L’esprit du terrorisme / Baudrillard

Extraits du Monde 2007

 

 

Ainsi donc, ici, tout se joue sur la mort, non seulement par l’irruption brutale de la mort en direct, en temps réel mais par l’irruption d’une mort bien plus que réelle : symbolique et sacrificielle – c’est-à-dire l’événement absolu et sans appel.

Tel est l’esprit du terrorisme.

Ne jamais attaquer le système en termes de rapports de forces. Ça, c’est l’imaginaire (révolutionnaire) qu’impose le système lui-même, qui ne survit que d’amener sans cesse ceux qui l’attaquent à se battre sur le terrain de la réalité, qui est pour toujours le sien. Mais déplacer la lutte dans la sphère symbolique, où la règle est celle du défi, de la réversion, de la surenchère. Telle qu’à la mort il ne puisse être répondu que par une mort égale ou supérieure. Défier le système par un don auquel il ne peut pas répondre sinon par sa propre mort et son propre effondrement.

L’hypothèse terroriste, c’est que le système lui-même se suicide en réponse aux défis multiples de la mort et du suicide. Car ni le système ni le pouvoir n’échappent eux-mêmes à l’obligation symbolique – et c’est sur ce piège que repose la seule chance de leur catastrophe. Dans ce cycle vertigineux de l’échange impossible de la mort, celle du terroriste est un point infinitésimal, mais qui provoque une aspiration, un vide, une convection gigantesques. Autour de ce point infime, tout le système, celui du réel et de la puissance, se densifie, se tétanise, se ramasse sur lui-même et s’abîme dans sa propre surefficacité.
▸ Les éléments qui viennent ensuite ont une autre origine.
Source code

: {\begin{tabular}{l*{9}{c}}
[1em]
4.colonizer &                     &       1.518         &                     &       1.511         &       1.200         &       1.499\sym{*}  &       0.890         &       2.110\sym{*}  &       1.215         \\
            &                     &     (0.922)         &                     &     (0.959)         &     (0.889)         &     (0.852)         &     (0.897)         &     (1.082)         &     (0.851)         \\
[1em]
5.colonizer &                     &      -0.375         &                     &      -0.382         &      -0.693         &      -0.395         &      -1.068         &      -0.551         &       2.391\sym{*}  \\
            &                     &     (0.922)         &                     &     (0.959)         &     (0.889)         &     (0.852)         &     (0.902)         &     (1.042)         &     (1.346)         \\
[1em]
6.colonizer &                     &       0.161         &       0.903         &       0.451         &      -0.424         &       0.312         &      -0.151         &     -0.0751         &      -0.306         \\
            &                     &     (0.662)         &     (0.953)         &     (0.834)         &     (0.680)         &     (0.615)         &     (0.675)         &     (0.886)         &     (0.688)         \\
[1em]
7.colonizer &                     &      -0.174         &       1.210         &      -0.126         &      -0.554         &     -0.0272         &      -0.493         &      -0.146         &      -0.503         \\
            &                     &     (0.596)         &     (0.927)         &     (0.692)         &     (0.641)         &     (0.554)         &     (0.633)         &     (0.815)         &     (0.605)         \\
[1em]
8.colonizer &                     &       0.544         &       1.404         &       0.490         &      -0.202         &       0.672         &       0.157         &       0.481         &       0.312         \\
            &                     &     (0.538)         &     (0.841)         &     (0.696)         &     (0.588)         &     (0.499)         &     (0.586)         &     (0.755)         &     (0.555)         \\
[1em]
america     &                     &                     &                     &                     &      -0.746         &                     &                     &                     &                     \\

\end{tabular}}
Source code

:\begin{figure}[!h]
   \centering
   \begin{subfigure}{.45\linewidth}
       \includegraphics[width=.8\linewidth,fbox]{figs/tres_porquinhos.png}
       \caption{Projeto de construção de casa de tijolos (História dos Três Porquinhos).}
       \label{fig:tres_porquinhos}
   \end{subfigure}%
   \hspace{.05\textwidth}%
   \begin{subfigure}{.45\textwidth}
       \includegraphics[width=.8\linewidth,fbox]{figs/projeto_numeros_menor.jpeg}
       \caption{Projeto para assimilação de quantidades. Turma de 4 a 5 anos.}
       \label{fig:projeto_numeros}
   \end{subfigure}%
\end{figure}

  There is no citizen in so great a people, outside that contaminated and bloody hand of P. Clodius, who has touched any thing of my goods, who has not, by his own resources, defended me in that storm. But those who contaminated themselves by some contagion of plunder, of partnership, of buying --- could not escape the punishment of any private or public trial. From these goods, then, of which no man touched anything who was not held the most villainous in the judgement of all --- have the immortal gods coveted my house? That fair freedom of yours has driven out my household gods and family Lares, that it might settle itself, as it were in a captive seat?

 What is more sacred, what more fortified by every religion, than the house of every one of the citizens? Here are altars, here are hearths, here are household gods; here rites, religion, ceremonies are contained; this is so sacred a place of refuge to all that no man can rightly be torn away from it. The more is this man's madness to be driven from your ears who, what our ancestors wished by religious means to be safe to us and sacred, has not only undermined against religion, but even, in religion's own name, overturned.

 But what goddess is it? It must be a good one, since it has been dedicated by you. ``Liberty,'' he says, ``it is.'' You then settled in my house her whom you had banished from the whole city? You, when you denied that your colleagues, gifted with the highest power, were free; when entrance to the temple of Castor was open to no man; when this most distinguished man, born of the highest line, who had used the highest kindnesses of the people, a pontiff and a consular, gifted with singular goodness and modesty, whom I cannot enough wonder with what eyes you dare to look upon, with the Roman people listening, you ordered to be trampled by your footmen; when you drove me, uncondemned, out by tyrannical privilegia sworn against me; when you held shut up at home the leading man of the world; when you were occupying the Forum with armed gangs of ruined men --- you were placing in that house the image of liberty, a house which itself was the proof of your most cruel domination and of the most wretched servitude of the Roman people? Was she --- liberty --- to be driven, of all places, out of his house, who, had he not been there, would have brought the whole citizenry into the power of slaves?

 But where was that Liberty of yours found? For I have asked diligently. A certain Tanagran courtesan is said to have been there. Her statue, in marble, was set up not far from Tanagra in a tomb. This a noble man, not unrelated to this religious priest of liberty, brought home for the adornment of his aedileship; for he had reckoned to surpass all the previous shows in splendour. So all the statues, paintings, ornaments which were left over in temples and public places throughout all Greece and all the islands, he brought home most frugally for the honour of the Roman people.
La tactique du modèle terroriste est de provoquer un excès de réalité et de faire s’effondrer le système sous cet excès de réalité. Toute la dérision de la situation en même temps que la violence mobilisée du pouvoir se retournent contre lui, car les actes terroristes sont à la fois le miroir exorbitant de sa propre violence et le modèle d’une violence symbolique qui lui est interdite, de la seule violence qu’il ne puisse exercer : celle de sa propre mort.

C’est pourquoi toute la puissance visible ne peut rien contre la mort infime, mais symbolique, de quelques individus.

Il faut se rendre à l’évidence qu’est né un terrorisme nouveau, une forme d’action nouvelle qui joue le jeu et s’approprie les règles du jeu pour mieux le perturber. Non seulement ces gens-là ne luttent pas à armes égales, puisqu’ils mettent en jeu leur propre mort, à laquelle il n’y a pas de réponse possible (  » ce sont des lâches  » ), mais ils se sont approprié toutes les armes de la puissance dominante. L’argent et la spéculation boursière, les technologies informatiques et aéronautiques, la dimension spectaculaire et les réseaux médiatiques : ils ont tout assimilé de la modernité et de la mondialité, sans changer de cap, qui est de la détruire.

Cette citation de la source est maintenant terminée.